Libertalia


Por Antonio Cabrero Díaz
Hola amiguitas y amiguitos de PBdigital aquí estamos otra vez. Hace un par de semanas escribí que tarde o temprano saldría el sol para todos los Atléticos de Madrid, y afortunadamente así ha sucedido. Después de catorce años sin ganar al Real Madrid, y de diecisiete sin ganar la Copa, el pasado viernes ocurrió el milagro. David venció a Goliat, y los indios con gran ayuda de Manitú derrotaron a los rostros pálidos reencarnados en vikingos.

Esta victoria no es sólo fútbol, representa el hecho de que el más débil puede vencer al fuerte. Y como bien dijo el “Cholo” Simeone, es un indicativo de que las cosas pueden cambiar, y que con persistencia, tesón y trabajo cualquiera puede conseguir lo que se proponga por muy mal que este la situación.

El triunfo de Atlético me emocionó, porque me hizo feliz a mí, a muchos amigos, y a mucha gente, que por un instante se olvidaron de sus circunstancias, y de sus problemas. Pero principalmente me satisfizo porque provocó en mí que se despertara la ilusión de que algún día, por qué no, el que es tratado injustamente, el pobre, será capaz de alzar la voz, y de conseguir doblegar al rico que le tiene oprimido.

Una vez hecho este breve inciso, les dejo con un relato real o ficticio, la verdad es que no lo sé muy bien, que ha escrito mi imaginación a petición de una persona, que espero sea de su agrado, o no, y el cual puede terminar confirmando las sospechas del público en general de que éste que escribe cada día que pasa va a peor.

Sin más, esperando que les guste, y que les disguste, les dejo con:

LA COMPAÑERA NUEVA

“Serenidad del valle, tierra pausada
 En su extensión horizontal verde,
Río parado en su lecho sin querer avanzar
Petrificado en su presente,
Aguas sin rumor calladas,
Que le impulsen su destino,
En su silencio, las oigo conmovido”.
                                            Jesús González

La sala de profesores cada vez estaba más vacía. Antes eran más de doce, y ahora no llegaban a seis. Tenía la sensación de que cada día iban desapareciendo compañeros a pares, es decir de dos en dos.

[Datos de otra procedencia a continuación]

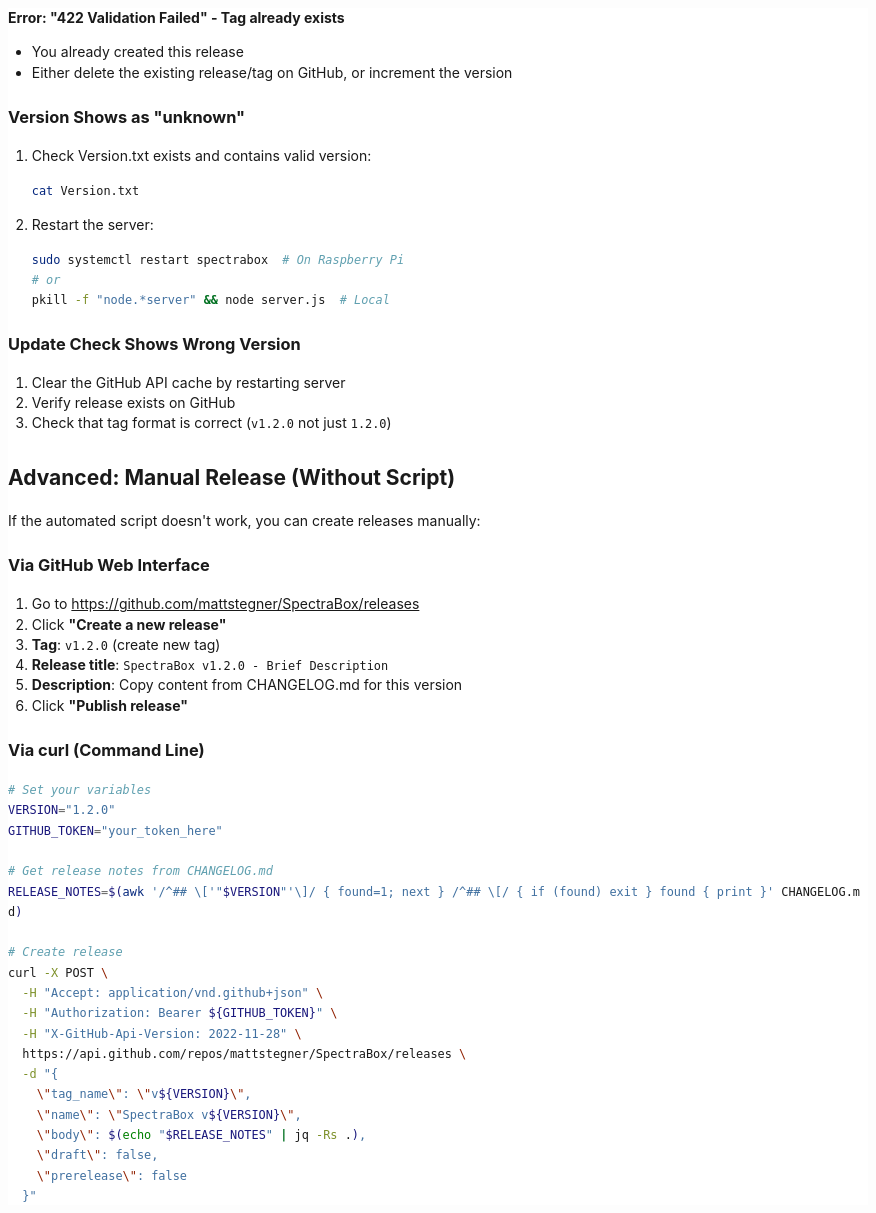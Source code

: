 **Error: "422 Validation Failed" - Tag already exists**
- You already created this release
- Either delete the existing release/tag on GitHub, or increment the version

### Version Shows as "unknown"

1. Check Version.txt exists and contains valid version:
   ```bash
   cat Version.txt
   ```

2. Restart the server:
   ```bash
   sudo systemctl restart spectrabox  # On Raspberry Pi
   # or
   pkill -f "node.*server" && node server.js  # Local
   ```

### Update Check Shows Wrong Version

1. Clear the GitHub API cache by restarting server
2. Verify release exists on GitHub
3. Check that tag format is correct (`v1.2.0` not just `1.2.0`)

## Advanced: Manual Release (Without Script)

If the automated script doesn't work, you can create releases manually:

### Via GitHub Web Interface

1. Go to https://github.com/mattstegner/SpectraBox/releases
2. Click **"Create a new release"**
3. **Tag**: `v1.2.0` (create new tag)
4. **Release title**: `SpectraBox v1.2.0 - Brief Description`
5. **Description**: Copy content from CHANGELOG.md for this version
6. Click **"Publish release"**

### Via curl (Command Line)

```bash
# Set your variables
VERSION="1.2.0"
GITHUB_TOKEN="your_token_here"

# Get release notes from CHANGELOG.md
RELEASE_NOTES=$(awk '/^## \['"$VERSION"'\]/ { found=1; next } /^## \[/ { if (found) exit } found { print }' CHANGELOG.md)

# Create release
curl -X POST \
  -H "Accept: application/vnd.github+json" \
  -H "Authorization: Bearer ${GITHUB_TOKEN}" \
  -H "X-GitHub-Api-Version: 2022-11-28" \
  https://api.github.com/repos/mattstegner/SpectraBox/releases \
  -d "{
    \"tag_name\": \"v${VERSION}\",
    \"name\": \"SpectraBox v${VERSION}\",
    \"body\": $(echo "$RELEASE_NOTES" | jq -Rs .),
    \"draft\": false,
    \"prerelease\": false
  }"
```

La amplitud de espacio no sólo la notaba en su lugar reservado de trabajo, también la percibía en las aulas, en los pasillos, en el patio, incluso en la capilla.

Él era profesor de inglés, y reflejaba con su método que los tiempos poco habían cambiado. Continuaba con “el repetir conmigo”, pulsando el botón rojo, y escuchando a los niños como el que oye papagayos en un bosque tropical.

Había llegado recientemente una compañera nueva que nada tenía que ver con el perfil del personal docente del centro. Era joven, tenía ilusión, y se le daba muy bien lo que hacía, y además de ser físicamente agraciada, era trabajadora y buena compañera.

Desde luego no se parecía en nada al profesor de educación física. No le aguantaba, le parecía borde, tenía rasgos penitenciarios y un habla más barriobajera que pedagógica.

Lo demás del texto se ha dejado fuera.